[Stored data]
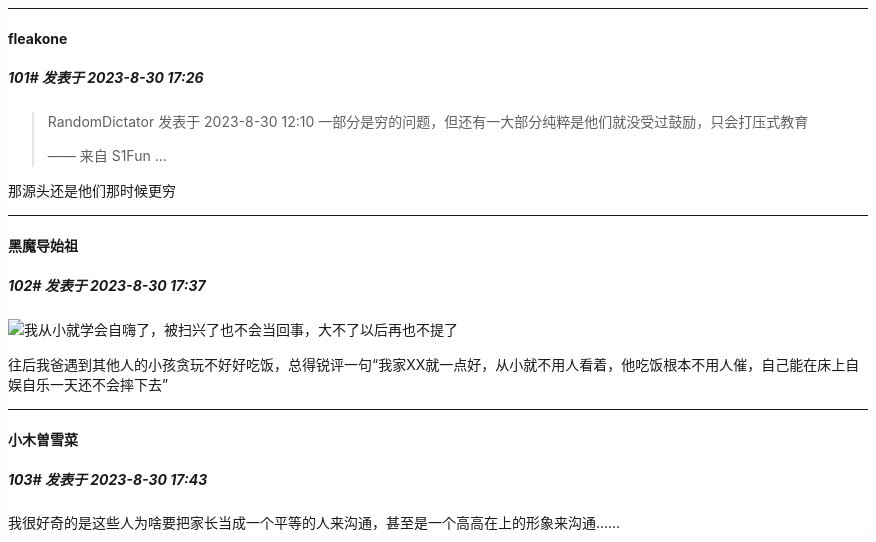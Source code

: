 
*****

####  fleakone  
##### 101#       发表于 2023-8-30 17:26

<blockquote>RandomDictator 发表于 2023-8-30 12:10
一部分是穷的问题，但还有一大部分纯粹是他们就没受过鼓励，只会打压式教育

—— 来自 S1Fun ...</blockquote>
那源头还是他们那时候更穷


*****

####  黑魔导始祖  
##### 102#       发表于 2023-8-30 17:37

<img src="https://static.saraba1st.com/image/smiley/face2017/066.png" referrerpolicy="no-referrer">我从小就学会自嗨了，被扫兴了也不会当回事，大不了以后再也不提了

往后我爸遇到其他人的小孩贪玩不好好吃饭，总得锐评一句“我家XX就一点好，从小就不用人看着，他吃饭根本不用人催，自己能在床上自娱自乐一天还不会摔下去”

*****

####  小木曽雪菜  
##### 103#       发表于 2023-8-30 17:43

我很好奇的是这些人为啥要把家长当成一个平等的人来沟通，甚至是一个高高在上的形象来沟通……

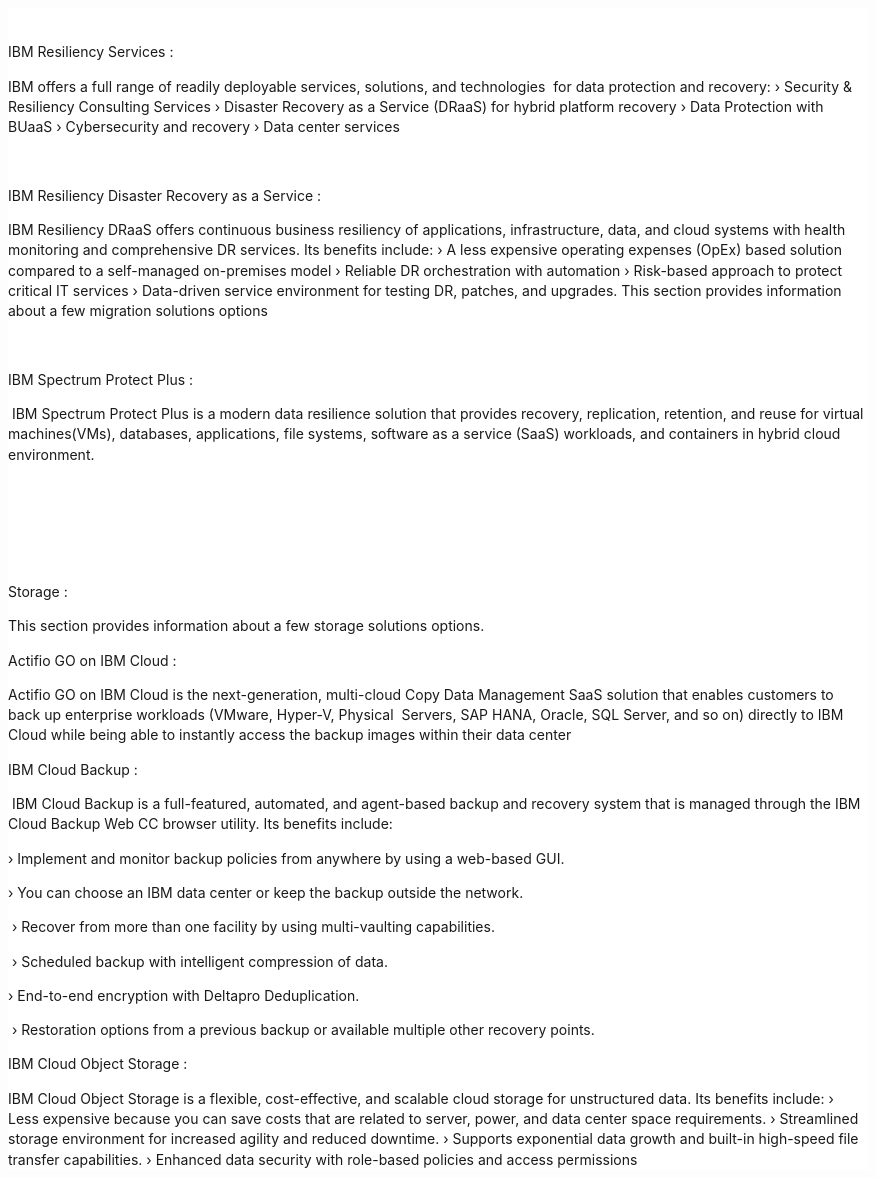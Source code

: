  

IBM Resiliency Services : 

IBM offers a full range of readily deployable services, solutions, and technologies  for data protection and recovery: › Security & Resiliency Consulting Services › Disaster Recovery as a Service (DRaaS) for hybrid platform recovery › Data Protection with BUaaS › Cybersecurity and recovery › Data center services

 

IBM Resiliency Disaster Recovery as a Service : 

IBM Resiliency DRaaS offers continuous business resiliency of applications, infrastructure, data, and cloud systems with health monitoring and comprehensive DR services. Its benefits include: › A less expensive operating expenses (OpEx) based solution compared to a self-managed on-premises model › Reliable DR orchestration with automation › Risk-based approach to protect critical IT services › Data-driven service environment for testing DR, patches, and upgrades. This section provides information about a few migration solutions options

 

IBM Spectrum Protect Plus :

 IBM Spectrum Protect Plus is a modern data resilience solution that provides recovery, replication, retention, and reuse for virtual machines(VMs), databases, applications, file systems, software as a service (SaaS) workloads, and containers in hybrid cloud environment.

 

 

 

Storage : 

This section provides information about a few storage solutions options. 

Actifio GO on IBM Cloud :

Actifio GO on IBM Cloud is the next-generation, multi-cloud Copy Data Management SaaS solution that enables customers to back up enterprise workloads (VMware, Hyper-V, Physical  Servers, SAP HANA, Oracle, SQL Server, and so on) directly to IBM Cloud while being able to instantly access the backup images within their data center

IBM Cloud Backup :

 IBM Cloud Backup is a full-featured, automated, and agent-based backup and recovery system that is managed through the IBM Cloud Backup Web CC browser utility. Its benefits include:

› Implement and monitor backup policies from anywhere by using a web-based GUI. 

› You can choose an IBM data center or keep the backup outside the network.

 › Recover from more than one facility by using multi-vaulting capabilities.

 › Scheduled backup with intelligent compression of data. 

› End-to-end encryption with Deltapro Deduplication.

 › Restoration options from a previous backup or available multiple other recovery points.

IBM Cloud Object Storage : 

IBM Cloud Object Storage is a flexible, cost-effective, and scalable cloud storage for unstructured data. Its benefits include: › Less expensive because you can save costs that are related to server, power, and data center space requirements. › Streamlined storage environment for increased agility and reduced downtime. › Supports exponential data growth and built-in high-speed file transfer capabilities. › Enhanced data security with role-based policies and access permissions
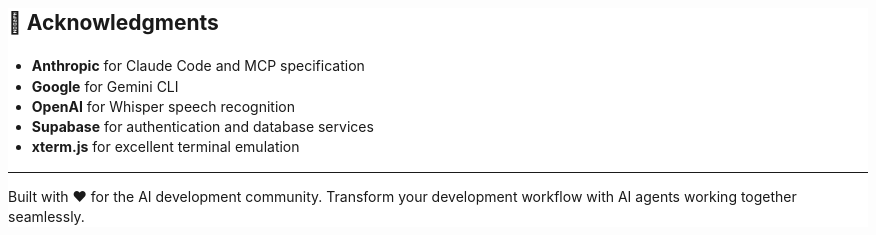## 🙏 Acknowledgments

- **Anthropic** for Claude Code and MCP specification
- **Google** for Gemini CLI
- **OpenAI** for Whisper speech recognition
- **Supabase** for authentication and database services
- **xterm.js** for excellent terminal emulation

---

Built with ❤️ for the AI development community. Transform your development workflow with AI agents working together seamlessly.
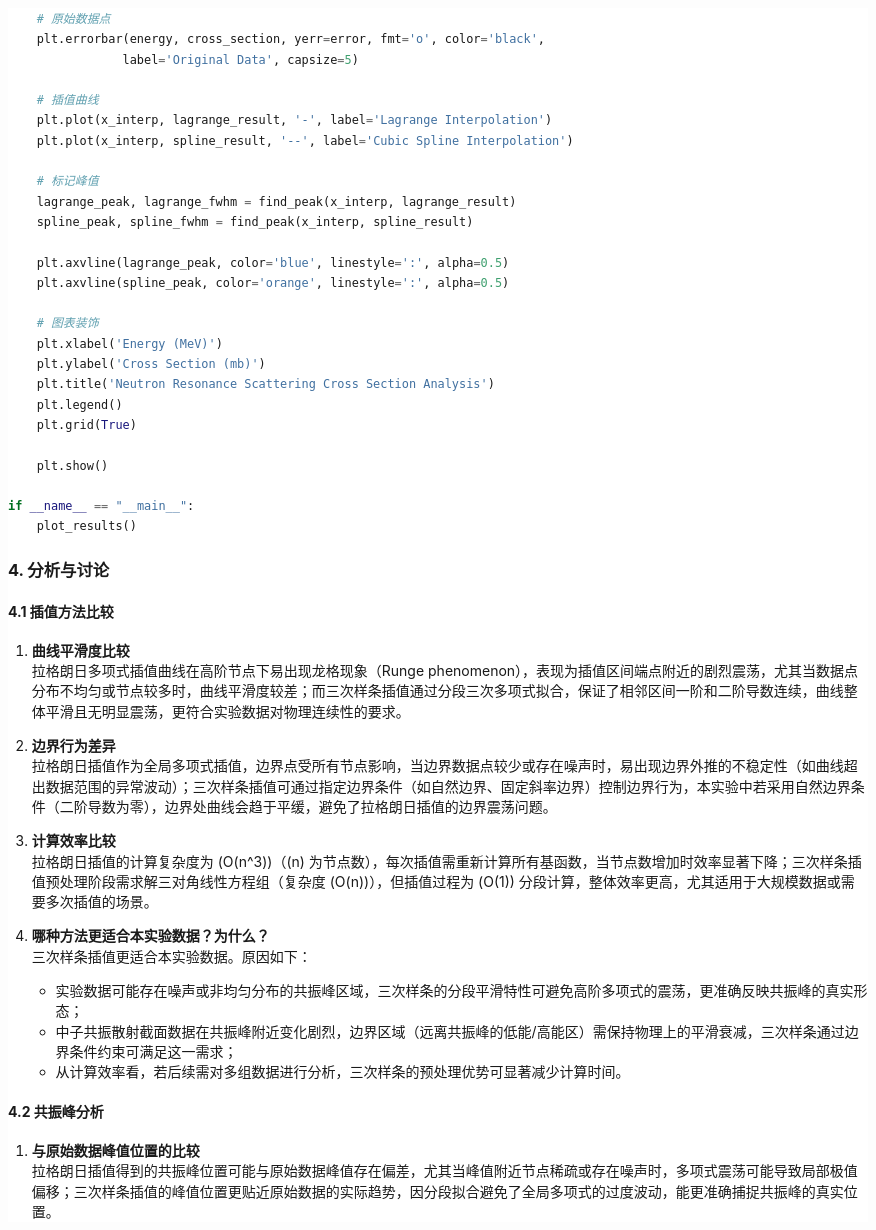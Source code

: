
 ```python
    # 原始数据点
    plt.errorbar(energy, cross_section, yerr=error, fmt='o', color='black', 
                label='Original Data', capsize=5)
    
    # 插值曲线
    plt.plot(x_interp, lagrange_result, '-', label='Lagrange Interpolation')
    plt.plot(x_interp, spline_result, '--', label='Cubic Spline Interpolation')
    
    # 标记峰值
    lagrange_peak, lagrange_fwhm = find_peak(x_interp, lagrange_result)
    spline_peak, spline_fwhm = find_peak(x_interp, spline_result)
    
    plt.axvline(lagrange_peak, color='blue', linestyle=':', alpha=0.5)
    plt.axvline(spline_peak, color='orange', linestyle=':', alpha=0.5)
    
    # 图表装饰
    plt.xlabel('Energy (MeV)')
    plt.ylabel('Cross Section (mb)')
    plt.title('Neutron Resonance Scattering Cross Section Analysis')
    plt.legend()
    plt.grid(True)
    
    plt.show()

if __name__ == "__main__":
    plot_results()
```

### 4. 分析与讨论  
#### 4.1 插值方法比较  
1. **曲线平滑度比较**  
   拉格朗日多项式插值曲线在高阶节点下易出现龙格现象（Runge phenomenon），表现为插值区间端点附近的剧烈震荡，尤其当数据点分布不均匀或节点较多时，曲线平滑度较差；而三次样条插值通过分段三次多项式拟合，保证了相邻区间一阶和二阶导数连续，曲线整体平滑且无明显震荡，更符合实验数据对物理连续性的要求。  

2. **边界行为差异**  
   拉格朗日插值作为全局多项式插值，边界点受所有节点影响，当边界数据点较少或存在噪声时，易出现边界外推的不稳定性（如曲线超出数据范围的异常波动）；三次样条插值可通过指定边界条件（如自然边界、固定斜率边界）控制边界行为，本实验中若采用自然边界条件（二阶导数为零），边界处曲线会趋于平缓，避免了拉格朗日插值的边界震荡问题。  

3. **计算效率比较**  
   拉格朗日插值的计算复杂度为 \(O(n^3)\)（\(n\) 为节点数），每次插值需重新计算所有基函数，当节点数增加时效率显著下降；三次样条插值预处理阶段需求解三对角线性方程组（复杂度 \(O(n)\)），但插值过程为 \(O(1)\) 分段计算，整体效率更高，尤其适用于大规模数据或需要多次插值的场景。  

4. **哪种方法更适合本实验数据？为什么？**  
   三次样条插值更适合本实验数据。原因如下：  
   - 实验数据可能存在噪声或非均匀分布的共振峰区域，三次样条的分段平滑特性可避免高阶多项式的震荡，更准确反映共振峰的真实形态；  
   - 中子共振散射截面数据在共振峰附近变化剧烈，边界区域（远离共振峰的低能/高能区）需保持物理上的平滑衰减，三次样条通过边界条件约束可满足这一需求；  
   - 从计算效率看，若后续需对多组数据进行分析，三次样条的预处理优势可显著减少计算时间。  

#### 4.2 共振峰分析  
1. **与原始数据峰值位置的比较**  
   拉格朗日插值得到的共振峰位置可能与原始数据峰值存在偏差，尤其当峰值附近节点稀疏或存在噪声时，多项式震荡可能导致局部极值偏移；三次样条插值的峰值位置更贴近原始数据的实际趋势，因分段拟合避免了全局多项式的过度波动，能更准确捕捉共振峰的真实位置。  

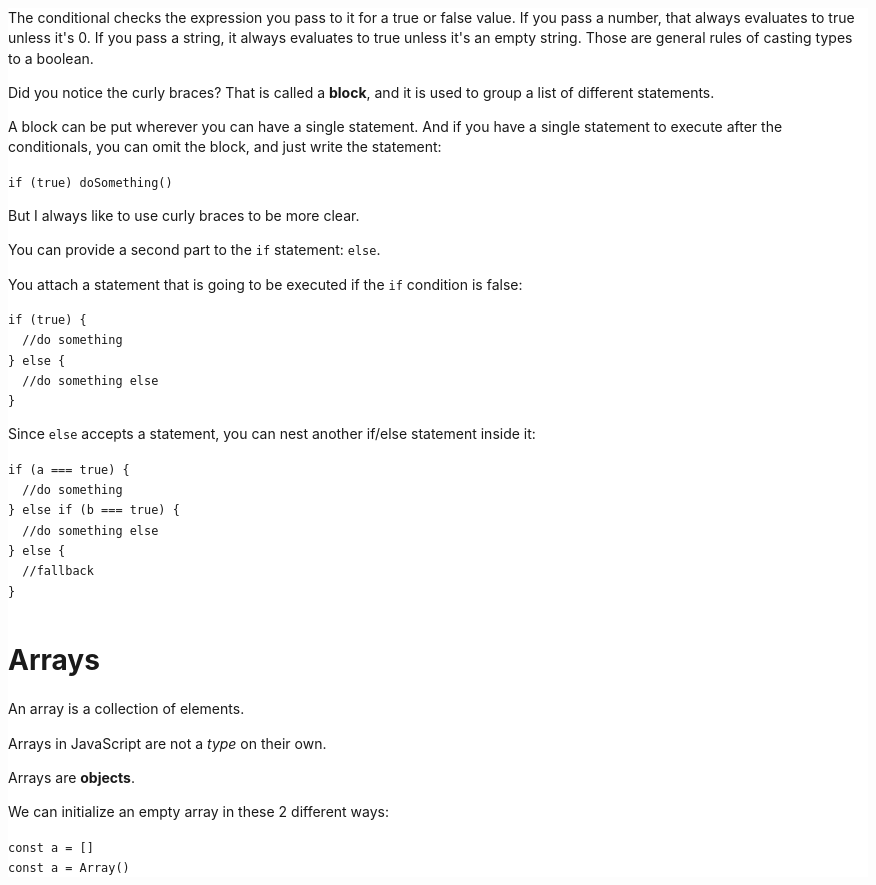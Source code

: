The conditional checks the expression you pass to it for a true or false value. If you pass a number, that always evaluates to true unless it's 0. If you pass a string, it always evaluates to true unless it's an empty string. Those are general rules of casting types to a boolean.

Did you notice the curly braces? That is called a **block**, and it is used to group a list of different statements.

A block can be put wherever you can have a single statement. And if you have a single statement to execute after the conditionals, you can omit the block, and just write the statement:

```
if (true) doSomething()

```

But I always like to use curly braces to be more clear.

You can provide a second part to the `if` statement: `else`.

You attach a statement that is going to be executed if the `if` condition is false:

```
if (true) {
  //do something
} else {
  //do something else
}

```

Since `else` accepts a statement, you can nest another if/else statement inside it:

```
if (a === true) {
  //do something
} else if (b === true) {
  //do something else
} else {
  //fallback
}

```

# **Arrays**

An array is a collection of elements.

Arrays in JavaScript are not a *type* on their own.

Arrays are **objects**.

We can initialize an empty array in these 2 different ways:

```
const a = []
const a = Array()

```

→ **TASK TO COMPLETE**
Locate the word "else" in the records above, and return each line that has it.

→ **SOLUTION TO THE EXERCISE**
You can provide a second part to the `if` statement: `else`.
} else {
  //do something else
Since `else` accepts a statement, you can nest another if/else statement inside it:
} else if (b === true) {
  //do something else
} else {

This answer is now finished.